За экзамены я получил низший проходной бал: шестьдесят из ста. Слава богу, отделался. Я решил ничего не устраивать. Мне просто хотелось сидеть в одиночестве на террасе, пить пиво, курить и смотреть на грязные звезды. Девушки ко мне так и липли, я подвозил на скутере то одну, то другую. Теперь я знал, что нужно делать, чтобы девушка потеряла голову. Они разбивались об меня, как мотыльки о стекло автомобиля, пялились, как сторож маяка на темные воды. Принюхивались к моим рукам. Должно быть, от меня исходил запах их счастья. Иногда я и сам воображал, что влюбился. Но я понимал, что я не такой, как все, – слишком уж холоден, слишком задумчив. Я смотрел на то, что делаю, словно через толстое стекло. И видел, что могу пройти по подвешенному над бездной канату, так что ни одна нормальная женщина не последует за мной.
И зачем только я связался с Элеонорой? Я и думать о ней не думал, для меня она была призраком из подвала, и только. Мне было неприятно от мысли, что у Костантино есть сестра, что, когда на улице льет дождь, они сидят в будке консьержа и режутся в карты.

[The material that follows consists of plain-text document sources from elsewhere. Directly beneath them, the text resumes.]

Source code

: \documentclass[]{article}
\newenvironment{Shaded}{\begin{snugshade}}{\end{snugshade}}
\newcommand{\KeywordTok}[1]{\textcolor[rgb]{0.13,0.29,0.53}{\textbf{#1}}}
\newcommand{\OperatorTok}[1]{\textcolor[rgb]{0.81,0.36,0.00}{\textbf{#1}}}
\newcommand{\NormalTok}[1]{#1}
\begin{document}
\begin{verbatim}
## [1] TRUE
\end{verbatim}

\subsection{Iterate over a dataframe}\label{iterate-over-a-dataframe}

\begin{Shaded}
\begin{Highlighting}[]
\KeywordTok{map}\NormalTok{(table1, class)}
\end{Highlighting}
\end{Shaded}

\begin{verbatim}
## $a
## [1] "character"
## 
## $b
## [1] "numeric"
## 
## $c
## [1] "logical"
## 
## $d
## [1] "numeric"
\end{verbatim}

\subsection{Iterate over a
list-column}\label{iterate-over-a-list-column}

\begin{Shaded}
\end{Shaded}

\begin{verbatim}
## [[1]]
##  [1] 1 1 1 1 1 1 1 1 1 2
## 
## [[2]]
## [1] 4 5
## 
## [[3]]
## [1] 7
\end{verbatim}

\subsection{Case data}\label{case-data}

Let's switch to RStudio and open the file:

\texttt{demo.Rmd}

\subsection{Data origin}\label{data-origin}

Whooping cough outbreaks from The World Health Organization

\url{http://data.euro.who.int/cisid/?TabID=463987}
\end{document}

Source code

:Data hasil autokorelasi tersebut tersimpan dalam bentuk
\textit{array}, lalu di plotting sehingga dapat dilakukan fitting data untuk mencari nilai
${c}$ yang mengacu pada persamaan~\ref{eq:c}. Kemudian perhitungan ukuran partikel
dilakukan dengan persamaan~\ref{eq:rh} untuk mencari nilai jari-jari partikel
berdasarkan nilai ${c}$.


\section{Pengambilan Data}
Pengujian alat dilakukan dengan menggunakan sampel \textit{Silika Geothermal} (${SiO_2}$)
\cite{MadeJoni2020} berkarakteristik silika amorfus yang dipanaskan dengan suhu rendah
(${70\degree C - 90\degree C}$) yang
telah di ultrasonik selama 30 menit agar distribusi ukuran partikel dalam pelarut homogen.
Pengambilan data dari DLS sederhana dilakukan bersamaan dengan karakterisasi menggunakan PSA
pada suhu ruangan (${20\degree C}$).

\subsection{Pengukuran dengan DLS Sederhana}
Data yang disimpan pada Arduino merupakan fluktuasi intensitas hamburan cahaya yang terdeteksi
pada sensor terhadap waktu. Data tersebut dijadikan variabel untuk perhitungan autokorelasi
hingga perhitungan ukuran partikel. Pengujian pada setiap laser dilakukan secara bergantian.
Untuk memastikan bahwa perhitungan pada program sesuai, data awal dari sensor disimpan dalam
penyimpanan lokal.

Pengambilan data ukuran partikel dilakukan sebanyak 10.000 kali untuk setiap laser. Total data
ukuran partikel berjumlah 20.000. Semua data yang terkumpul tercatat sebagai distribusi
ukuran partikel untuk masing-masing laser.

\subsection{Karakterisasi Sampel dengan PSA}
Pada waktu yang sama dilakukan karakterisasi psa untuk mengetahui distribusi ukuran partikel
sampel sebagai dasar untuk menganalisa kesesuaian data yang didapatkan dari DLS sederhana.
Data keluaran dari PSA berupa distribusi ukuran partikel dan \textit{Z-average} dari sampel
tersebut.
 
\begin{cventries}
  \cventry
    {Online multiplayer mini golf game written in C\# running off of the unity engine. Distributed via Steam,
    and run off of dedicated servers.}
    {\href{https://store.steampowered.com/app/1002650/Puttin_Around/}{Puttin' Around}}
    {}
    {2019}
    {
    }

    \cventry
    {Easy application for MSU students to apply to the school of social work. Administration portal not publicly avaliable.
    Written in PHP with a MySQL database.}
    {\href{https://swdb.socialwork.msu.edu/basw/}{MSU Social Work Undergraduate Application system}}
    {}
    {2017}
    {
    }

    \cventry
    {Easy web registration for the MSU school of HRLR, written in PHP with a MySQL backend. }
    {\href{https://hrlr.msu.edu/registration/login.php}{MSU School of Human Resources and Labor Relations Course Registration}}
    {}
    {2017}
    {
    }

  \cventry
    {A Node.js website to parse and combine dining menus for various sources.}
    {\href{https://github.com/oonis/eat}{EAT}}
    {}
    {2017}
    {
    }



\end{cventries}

За последние годы она похорошела, вытянулась: узкая талия, пышная грудь. Я заметил ее у барной стойки неподалеку от дома: она сидела в вонючей забегаловке, куда я изредка заскакивал купить молока. Она вела себя раскованно, точно была там частой гостьей, потягивала кофе и курила, взгромоздившись на металлический стул. Перед ней лежала книга в синей обложке. Я остановился, чтобы прочесть название.
– Знаешь его?
Выпендрежница. Сидит в сраной забегаловке, куда и солнце-то не заглядывает, ноги в тонких колготках покрылись мурашками, а строит из себя юную интеллектуалку в кофейне на Монмартре! Тут, где по тротуарам летает мусор и на стене надпись: «Здесь мы теряем время».
– Кофе будешь?
Почему бы и нет? К черту потерянное время. Я ставлю на столик пакет молока и заказываю сок. Она говорит, что ей нравится глава, когда Сиддхартха возвращается к старому паромщику и становится его учеником. Это предлог, чтобы поговорить о себе. Она совсем не похожа на брата, лицом скорее напоминает отца: плоский нос, впрочем довольно милый. Я думаю о Говинде, лучшем друге Сиддхартхи, который все бросил и последовал за ним, потому что любил его больше собственной жизни. Скромный и преданный, он готов был всю жизнь провести среди лесов, нищенствовать, питаться червями. Это из-за него я сижу теперь с Элеонорой, до которой мне и дела-то нет.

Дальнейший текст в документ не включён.